Now, is all of this a good idea ? Time will tell. Project loom is still experimental stuff, it will probably take a couple of years to be production-ready. It will take another undetermined amount of time for the industry to understand the problem and for third-party libraries to switch.

Regarding your question about missionary’s design. I don’t think making IO transparent is a good target. IO involves networking, networks are unreliable. Knowing what to do in face of an unreliable thing is a business problem, it has to be first-class, not hidden under the rug. That’s additional complexity, but it’s essential, not accidental and we have to face it. That’s why I disagree with Bob Nystrom on this point, and I see no problem having red and blue functions.

I was thinking about that, but what could trigger the cancellation if we’re in a non concurrent state? There shouldn’t be anything that could cause an interrupt. The process itself could decide to abandon its work. Unless you mean an actual kill signal?

I believe this is what Rust did with their official Futures and async/await behavior.

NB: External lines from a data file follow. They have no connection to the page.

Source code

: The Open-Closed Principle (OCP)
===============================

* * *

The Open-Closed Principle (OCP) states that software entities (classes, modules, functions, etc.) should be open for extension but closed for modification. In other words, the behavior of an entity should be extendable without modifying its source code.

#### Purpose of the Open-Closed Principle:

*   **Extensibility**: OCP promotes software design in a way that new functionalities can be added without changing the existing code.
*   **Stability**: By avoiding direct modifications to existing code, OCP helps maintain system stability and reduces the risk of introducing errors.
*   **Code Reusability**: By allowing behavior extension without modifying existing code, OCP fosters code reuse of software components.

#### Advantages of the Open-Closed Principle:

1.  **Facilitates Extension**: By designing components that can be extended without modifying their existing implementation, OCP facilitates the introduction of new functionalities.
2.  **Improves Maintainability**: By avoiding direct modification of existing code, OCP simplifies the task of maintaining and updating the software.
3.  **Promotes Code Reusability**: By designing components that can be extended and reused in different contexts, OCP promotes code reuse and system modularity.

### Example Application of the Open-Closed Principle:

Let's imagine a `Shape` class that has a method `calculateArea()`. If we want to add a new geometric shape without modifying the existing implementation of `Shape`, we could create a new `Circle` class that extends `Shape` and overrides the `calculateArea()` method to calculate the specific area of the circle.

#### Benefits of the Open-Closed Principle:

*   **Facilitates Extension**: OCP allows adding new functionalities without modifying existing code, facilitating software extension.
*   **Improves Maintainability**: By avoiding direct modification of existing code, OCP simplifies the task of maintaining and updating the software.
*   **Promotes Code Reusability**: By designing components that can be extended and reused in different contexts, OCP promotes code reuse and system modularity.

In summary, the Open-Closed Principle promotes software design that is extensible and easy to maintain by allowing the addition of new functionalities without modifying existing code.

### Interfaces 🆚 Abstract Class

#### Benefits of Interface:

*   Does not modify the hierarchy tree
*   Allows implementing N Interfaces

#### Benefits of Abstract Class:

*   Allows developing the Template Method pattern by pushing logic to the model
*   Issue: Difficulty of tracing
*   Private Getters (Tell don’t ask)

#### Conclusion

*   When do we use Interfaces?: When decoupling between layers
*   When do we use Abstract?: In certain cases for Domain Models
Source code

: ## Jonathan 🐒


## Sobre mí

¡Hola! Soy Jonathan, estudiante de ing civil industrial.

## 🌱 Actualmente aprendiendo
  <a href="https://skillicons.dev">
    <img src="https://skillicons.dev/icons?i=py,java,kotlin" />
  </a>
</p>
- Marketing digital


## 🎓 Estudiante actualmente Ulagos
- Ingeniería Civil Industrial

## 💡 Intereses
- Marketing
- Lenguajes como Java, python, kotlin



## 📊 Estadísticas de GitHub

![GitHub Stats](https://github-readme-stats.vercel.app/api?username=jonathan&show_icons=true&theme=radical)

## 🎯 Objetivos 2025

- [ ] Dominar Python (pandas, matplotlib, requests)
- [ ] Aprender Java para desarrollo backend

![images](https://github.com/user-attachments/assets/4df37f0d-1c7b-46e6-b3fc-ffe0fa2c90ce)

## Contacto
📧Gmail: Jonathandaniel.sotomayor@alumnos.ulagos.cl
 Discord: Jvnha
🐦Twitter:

I think your point is that any function making use of another function should know the risks in making that call? Such that if I call something which under the hood makes use of IO, I need to be prepared to handle its failure scenarios? I also need to be aware that it probably can’t be memoized, possibly has a result dependent on the environment, that I shouldn’t just willy nilly retry it, etc.

I think that’s a fine goal. I did felt what I was suggesting fit that goal perfectly though. I’m not saying to overload defn, but to have a defn? . That to me is even more explicit about the fact the function is side-effecting. It could even add some meta to the fn so it can be introspected as such. Otherwise how do I know some function I’m using makes use of missionary under the hood?

The rest just felt like added convenience. m/sp feels like the most common use case.

Anyway, I’m not here to discuss too much about your API choices. I’m more interested in understanding. And the part I wasn’t sure is if what I’m proposing makes sense technically, in that it could work that way. Or is there some issue that I haven’t understood?

Specifically, I’m not sure I’m totally getting why m/? must be used when calling m/sleep for example? But it doesn’t have too when calling println?

Thanks for the discussion by the way, I’m learning a lot

In theory, you’re right, no concurrency means nothing can interrupt your process. In practice, you’ll always eventually reach some kind of concurrency, at the very least you want to shutdown gracefully on SIGTERM.

My knowledge about rust is close to nil.

Because the underlying representation of tasks doesn’t rely on threads. ? means the rest of the computation depends on a result that won’t be immediately available, and it’s what allows the sp macro to rewrite code in a non-blocking way. That’s why it’s needed for sleep and not for println (technically, println may block on the JVM, but we can assume the cost is negligible). This is very similar to how go and <! >! work together.

I’m not sure to understand what your suggestion is and what syntactic style you want to achieve, but as it slightly deviates from your original question I’d happily answer any missionary-specific question on the #missionary slack channel.

I’ll ask more missionary specific questions on the slack.

For now I have to say concurrency is a great point of making IO functions pure. By building the chain of IO and their dependencies, specifying what must wait for something and what doesn’t need too. You can control the execution of it so that things happen concurrently which can, and sequentially which cannot. And you can even introduce in between each action logic to automatically cancel siblings on error, or propagate errors to the parents.

I think that’s the most convincing use case I’ve got yet.